In 1870, Rasher started working as a liver shoveler at Panhas Packers (PP), at the time the largest producer and distributor of scrapple in Philadelphia. By 1879 he'd worked his way up the ranks at PP to become head of quality control. That year Rasher was also elected secretary of the Scrapple Eaters Union. Due to his long hours at PP, despite his passion for making and eating scrapple Rasher rarely was able to cook up his own hard work. This really bothered Rasher, partially because it killed him to miss out on the scrapple bricks his company was producing every day, but also because he knew he was far from alone at PP.

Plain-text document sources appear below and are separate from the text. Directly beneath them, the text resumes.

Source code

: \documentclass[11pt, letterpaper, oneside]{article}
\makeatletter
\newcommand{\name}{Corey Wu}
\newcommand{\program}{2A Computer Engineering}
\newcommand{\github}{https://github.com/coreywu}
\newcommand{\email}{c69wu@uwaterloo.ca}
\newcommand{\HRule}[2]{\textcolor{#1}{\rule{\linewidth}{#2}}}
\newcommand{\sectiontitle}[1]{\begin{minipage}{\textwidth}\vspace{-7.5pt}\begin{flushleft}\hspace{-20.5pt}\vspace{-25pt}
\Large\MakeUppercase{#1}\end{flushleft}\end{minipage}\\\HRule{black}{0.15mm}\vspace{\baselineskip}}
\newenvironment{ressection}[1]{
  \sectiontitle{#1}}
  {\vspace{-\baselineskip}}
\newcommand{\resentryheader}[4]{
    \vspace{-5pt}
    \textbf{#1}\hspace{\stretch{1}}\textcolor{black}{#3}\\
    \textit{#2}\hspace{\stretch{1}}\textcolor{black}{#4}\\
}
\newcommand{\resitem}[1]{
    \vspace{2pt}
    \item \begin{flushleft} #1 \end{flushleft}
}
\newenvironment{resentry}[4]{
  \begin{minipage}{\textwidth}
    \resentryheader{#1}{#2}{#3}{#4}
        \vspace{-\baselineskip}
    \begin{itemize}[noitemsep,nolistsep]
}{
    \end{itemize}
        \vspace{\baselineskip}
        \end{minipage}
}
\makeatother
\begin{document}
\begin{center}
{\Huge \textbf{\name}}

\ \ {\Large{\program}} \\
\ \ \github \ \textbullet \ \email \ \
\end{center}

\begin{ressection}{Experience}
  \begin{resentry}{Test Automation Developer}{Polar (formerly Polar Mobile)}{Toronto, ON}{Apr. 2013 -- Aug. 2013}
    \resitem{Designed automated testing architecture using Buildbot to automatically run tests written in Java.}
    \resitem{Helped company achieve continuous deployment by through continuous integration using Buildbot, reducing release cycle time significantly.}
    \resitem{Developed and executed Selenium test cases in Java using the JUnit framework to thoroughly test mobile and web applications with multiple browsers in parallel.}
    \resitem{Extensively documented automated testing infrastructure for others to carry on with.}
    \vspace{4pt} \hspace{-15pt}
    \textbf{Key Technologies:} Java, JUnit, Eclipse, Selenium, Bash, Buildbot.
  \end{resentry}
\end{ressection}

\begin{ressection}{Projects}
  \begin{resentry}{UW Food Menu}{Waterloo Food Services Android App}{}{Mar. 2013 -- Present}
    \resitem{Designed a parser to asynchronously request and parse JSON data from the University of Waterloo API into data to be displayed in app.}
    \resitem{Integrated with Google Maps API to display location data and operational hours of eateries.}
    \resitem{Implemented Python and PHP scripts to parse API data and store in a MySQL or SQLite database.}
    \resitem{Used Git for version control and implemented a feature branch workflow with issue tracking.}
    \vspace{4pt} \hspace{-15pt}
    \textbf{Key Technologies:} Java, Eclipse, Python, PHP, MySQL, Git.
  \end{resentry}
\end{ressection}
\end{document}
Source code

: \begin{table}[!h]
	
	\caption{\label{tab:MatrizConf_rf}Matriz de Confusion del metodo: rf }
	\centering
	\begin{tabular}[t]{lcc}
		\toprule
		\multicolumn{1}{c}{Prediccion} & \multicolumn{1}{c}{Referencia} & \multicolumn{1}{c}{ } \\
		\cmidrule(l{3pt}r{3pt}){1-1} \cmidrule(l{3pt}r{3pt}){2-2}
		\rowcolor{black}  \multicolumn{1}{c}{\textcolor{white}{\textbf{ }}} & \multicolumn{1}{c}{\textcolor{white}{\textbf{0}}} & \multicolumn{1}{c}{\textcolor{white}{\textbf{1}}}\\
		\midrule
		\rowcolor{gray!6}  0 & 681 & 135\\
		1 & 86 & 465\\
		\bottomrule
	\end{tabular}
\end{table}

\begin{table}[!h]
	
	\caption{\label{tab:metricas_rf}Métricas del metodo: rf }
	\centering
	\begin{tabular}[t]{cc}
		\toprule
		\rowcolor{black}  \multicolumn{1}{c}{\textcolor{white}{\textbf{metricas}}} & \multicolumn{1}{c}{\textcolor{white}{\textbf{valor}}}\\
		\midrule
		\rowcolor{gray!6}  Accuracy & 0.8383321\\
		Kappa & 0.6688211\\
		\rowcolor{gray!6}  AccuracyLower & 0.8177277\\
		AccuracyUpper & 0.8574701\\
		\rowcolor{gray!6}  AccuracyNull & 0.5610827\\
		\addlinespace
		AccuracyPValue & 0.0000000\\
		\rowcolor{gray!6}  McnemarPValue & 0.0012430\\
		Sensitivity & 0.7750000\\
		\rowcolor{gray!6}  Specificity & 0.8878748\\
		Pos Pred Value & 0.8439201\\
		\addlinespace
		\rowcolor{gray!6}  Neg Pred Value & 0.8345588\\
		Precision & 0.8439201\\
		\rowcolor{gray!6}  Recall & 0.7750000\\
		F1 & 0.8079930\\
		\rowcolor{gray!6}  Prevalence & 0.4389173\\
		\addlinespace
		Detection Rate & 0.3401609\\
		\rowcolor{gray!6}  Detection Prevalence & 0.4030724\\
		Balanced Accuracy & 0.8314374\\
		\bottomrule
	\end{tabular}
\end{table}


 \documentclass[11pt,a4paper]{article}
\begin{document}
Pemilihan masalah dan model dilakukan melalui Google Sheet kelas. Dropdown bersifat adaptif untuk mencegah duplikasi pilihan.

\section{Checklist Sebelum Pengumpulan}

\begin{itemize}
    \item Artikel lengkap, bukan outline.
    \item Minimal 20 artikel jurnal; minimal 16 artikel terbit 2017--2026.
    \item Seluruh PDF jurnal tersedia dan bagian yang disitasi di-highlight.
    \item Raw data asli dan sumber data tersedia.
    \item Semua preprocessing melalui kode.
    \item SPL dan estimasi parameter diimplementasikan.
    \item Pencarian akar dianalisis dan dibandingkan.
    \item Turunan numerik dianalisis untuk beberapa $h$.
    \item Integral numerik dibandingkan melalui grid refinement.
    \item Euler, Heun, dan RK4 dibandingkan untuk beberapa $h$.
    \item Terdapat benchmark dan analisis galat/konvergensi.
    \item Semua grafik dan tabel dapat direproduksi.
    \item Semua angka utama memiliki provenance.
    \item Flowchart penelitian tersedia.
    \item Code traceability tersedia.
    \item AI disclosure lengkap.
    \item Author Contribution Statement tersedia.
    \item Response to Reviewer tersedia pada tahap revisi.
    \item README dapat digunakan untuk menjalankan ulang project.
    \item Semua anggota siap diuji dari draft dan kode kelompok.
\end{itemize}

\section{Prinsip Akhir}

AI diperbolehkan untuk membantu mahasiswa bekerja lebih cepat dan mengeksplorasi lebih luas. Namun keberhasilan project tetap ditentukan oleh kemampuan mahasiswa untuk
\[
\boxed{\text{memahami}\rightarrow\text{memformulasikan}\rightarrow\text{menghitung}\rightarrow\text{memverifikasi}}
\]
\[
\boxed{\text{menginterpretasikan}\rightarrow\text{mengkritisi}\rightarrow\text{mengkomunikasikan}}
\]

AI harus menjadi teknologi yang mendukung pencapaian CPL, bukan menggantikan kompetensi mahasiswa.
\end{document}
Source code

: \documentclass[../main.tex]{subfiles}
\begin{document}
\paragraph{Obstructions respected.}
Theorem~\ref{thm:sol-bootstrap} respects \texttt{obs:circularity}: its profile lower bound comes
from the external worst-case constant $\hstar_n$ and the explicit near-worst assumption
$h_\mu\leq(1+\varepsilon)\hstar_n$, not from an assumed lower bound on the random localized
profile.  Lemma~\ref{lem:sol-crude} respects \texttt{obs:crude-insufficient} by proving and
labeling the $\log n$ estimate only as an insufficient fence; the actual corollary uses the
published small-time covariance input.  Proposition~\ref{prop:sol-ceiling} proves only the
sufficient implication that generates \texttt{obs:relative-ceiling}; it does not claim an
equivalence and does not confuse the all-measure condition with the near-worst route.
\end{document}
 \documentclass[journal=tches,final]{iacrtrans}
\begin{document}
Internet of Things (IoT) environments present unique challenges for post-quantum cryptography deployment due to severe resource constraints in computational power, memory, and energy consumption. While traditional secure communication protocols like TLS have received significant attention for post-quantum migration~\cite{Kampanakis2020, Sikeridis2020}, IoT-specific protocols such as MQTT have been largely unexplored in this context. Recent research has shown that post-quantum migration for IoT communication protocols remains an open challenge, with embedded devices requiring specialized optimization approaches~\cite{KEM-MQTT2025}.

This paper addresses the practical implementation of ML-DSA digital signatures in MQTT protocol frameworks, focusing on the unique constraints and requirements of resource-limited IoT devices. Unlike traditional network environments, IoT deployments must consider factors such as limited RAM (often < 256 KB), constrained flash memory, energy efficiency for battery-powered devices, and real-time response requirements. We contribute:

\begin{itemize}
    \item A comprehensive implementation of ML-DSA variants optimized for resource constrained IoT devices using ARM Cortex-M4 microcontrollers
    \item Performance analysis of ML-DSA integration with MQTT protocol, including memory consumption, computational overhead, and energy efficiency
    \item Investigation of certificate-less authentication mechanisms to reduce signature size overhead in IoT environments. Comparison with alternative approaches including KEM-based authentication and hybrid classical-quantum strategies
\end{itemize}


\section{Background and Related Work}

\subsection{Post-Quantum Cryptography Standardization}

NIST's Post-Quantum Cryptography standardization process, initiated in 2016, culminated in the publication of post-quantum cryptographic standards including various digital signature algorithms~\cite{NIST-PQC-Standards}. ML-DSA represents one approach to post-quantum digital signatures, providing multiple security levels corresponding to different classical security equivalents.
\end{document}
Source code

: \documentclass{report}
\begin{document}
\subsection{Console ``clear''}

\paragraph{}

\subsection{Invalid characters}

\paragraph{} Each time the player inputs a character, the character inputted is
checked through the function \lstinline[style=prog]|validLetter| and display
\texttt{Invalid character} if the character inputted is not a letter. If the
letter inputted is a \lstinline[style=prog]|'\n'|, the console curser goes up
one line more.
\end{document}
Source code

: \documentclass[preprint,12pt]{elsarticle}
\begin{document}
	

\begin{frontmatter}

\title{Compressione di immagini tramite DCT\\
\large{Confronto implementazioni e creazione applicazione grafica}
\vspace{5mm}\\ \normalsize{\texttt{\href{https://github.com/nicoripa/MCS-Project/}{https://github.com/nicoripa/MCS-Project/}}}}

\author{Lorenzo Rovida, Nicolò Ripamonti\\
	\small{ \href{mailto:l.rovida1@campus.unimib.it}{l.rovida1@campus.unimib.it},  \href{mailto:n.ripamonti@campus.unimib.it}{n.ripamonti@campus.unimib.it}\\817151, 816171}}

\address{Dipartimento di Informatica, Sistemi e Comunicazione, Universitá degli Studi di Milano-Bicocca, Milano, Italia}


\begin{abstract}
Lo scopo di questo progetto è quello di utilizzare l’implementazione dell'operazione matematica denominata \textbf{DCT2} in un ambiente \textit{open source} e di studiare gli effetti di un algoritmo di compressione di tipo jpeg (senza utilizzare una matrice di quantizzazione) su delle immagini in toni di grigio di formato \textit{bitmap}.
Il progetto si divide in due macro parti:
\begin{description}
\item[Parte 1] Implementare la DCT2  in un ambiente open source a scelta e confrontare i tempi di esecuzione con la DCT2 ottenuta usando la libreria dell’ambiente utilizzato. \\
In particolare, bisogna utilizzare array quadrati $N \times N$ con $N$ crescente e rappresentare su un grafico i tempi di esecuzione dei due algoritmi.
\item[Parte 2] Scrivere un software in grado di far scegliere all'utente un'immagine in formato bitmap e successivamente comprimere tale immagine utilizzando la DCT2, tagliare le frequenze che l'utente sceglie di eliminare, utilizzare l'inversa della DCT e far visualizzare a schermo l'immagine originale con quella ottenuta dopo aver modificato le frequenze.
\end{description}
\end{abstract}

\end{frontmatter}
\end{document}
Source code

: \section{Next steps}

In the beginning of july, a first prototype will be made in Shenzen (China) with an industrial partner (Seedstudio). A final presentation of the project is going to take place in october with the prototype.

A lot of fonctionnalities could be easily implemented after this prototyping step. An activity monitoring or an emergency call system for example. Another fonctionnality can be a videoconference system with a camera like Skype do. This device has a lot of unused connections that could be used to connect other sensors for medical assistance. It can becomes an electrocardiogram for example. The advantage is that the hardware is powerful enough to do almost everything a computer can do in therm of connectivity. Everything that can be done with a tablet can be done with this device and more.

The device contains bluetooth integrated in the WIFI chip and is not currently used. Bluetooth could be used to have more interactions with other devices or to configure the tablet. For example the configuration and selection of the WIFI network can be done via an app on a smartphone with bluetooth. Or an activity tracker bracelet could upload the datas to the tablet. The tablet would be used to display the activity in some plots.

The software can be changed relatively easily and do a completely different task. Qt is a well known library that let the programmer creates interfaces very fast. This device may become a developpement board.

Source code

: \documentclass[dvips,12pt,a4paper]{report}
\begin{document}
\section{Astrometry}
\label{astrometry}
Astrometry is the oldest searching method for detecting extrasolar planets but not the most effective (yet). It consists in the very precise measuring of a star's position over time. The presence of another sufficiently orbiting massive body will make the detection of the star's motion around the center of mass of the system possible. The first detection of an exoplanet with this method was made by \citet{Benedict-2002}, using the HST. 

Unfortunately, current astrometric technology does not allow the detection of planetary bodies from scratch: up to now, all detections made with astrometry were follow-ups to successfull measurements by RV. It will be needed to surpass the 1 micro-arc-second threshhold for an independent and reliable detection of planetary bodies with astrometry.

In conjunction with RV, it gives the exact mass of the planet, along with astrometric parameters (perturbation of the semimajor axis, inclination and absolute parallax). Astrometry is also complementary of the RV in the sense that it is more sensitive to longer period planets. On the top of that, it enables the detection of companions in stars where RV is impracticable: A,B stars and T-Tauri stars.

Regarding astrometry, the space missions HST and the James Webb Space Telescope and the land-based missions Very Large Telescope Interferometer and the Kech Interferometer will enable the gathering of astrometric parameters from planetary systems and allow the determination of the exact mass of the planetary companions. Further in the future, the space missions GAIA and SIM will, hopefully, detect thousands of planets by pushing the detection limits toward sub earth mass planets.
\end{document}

That Septemember he proposed to Panhas Packers management what he was calling "Enjoy Your Scrapple Labor Day." Just one day a year, their scrapple production plant would be shut down, the stoves would be fired up and Panhas Packer scrapple would flow freely into the bellies of PP employees. Surprisingly, management loved the idea. That first Enjoy Your Scrapple Labor Day went over so well, PP made it an annual tradition, eventually opening up the factory doors and inviting the neighborhood to enjoy their hard work as well.
Eventually, word of this "labor day" made its way to New York City and caught the ear of other larger labor unions, and the rest is Wikipedia history.
But it's important we all learn the scrapple roots of Labor Day and spread the name Rasher Liverburg, even if everything after the first paragraph of this post is entirely made up.
Happy Labor Day and Scrapple On!
Photo by Alameda County Community Food Bank.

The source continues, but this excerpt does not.